WHAT THE EXERCISE ASKS>
The required lines are those that contain "Introduction"; pull them out of the data and copy them.

DATA IN THIS EXERCISE>
◇ ◇ ◇ ◇ ◇

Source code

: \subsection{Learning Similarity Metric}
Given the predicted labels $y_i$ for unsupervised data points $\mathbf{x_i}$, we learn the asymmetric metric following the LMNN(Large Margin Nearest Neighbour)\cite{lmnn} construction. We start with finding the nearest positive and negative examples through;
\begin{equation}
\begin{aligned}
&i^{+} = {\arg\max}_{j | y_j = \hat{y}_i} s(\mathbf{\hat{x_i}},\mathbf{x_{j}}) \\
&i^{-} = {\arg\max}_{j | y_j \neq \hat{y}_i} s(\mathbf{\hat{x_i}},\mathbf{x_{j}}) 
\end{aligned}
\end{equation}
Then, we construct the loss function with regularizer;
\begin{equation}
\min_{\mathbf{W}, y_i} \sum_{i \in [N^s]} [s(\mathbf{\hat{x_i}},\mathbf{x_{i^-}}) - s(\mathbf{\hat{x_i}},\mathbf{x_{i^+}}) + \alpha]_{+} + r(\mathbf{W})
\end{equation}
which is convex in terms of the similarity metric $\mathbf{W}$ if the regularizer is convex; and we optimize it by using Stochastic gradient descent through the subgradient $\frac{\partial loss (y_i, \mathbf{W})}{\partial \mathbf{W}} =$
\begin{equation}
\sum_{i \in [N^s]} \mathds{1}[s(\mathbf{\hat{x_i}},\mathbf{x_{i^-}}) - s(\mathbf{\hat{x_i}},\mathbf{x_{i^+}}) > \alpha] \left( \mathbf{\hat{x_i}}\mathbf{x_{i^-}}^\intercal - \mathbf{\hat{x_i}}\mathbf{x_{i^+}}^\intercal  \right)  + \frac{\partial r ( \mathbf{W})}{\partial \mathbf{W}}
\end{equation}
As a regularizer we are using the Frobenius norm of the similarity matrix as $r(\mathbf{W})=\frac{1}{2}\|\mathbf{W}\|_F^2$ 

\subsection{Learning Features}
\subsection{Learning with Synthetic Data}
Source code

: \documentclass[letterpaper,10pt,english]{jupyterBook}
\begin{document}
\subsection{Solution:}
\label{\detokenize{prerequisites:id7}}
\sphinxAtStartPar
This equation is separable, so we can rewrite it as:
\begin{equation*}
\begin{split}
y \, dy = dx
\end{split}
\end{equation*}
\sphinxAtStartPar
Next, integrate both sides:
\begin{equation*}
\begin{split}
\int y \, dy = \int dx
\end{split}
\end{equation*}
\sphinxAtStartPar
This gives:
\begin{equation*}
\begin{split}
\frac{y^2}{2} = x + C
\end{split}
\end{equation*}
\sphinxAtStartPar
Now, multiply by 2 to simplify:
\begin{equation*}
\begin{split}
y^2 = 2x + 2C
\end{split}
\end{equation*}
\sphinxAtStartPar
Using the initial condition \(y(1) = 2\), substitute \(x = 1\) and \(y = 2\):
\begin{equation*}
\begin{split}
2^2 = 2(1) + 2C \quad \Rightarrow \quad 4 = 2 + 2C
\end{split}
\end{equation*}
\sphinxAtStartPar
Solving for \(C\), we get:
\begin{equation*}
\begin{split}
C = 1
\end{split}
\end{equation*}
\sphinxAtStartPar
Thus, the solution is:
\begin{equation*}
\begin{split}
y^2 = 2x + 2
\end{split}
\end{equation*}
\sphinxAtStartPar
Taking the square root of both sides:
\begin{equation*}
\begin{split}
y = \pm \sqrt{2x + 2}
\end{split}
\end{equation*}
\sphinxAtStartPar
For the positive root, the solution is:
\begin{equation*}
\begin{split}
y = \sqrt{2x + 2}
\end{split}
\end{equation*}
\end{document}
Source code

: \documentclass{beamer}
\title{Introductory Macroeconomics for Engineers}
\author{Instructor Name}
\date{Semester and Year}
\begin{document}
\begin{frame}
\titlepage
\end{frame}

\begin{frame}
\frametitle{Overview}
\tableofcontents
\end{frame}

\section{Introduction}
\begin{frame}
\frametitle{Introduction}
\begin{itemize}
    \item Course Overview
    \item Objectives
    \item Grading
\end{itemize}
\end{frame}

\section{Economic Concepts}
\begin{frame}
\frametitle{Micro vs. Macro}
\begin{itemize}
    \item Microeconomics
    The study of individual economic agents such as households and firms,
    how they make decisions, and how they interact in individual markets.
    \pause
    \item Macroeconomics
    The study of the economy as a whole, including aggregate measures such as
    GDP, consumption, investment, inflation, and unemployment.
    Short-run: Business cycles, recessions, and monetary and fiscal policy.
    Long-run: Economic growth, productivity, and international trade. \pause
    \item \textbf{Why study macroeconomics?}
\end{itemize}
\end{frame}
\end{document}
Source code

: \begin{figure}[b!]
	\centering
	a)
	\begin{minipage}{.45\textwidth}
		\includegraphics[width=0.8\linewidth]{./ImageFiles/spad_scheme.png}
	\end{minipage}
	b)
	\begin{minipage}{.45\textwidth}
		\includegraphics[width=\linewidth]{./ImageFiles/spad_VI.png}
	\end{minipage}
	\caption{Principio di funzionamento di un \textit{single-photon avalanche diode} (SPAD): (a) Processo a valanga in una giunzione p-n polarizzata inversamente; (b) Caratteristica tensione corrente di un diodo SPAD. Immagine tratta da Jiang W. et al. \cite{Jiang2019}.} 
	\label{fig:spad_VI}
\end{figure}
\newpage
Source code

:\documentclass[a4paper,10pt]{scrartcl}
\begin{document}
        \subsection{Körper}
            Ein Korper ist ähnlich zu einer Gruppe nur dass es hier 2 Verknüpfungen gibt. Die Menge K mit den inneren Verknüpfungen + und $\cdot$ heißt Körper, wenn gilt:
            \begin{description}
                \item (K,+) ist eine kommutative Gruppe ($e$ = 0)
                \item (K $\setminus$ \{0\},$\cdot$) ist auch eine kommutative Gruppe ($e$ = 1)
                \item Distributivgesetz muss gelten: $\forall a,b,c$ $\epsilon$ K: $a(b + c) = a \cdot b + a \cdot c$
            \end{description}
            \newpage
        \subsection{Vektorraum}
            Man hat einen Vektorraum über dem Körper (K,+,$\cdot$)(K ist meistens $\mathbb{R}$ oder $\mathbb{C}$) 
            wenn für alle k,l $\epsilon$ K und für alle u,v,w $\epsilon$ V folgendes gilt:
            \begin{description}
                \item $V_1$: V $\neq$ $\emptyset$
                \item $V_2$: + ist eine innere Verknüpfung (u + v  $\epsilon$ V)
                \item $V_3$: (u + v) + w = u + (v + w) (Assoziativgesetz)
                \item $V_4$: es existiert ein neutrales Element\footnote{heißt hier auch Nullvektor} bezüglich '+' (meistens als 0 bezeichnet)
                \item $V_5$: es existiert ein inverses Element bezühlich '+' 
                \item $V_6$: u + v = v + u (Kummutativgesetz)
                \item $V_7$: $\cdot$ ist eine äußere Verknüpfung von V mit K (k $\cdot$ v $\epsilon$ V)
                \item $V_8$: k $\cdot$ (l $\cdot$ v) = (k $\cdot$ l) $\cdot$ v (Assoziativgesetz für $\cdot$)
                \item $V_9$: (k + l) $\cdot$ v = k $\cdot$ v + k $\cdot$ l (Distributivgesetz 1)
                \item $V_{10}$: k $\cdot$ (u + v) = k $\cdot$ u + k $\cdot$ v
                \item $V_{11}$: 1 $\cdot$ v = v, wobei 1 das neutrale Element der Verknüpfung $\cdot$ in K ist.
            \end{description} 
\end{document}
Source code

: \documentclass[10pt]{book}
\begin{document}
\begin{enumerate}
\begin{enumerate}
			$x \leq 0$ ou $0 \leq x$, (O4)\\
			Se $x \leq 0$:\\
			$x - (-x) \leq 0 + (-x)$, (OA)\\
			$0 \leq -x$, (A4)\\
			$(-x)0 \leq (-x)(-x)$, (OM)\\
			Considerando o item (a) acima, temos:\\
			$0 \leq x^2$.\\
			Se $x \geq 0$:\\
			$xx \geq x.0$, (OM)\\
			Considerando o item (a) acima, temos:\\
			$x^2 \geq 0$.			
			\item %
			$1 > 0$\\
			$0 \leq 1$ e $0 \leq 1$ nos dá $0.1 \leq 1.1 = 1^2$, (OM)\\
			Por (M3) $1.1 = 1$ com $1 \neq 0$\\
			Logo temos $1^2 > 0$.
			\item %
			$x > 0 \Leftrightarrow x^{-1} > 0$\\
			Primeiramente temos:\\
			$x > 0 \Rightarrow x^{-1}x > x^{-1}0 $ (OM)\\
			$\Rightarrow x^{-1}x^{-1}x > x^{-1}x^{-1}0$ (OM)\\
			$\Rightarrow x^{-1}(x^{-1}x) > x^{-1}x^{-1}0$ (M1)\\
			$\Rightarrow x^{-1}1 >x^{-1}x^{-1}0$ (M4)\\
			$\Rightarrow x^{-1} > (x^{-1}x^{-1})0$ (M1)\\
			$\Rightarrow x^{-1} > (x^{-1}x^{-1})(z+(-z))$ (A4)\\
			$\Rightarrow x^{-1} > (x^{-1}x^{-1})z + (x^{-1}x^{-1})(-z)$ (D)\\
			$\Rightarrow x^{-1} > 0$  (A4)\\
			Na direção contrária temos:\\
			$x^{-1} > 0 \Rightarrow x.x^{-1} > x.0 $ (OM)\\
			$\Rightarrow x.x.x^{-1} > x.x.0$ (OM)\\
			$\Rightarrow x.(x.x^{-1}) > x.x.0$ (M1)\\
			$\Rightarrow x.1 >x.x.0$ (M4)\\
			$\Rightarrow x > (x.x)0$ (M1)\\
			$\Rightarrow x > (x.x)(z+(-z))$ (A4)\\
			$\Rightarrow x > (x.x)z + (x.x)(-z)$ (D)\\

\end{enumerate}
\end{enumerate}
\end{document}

◇ ◇ ◇ ◇ ◇

EXERCISE RESULT>
\section{Introduction}
\frametitle{Introduction}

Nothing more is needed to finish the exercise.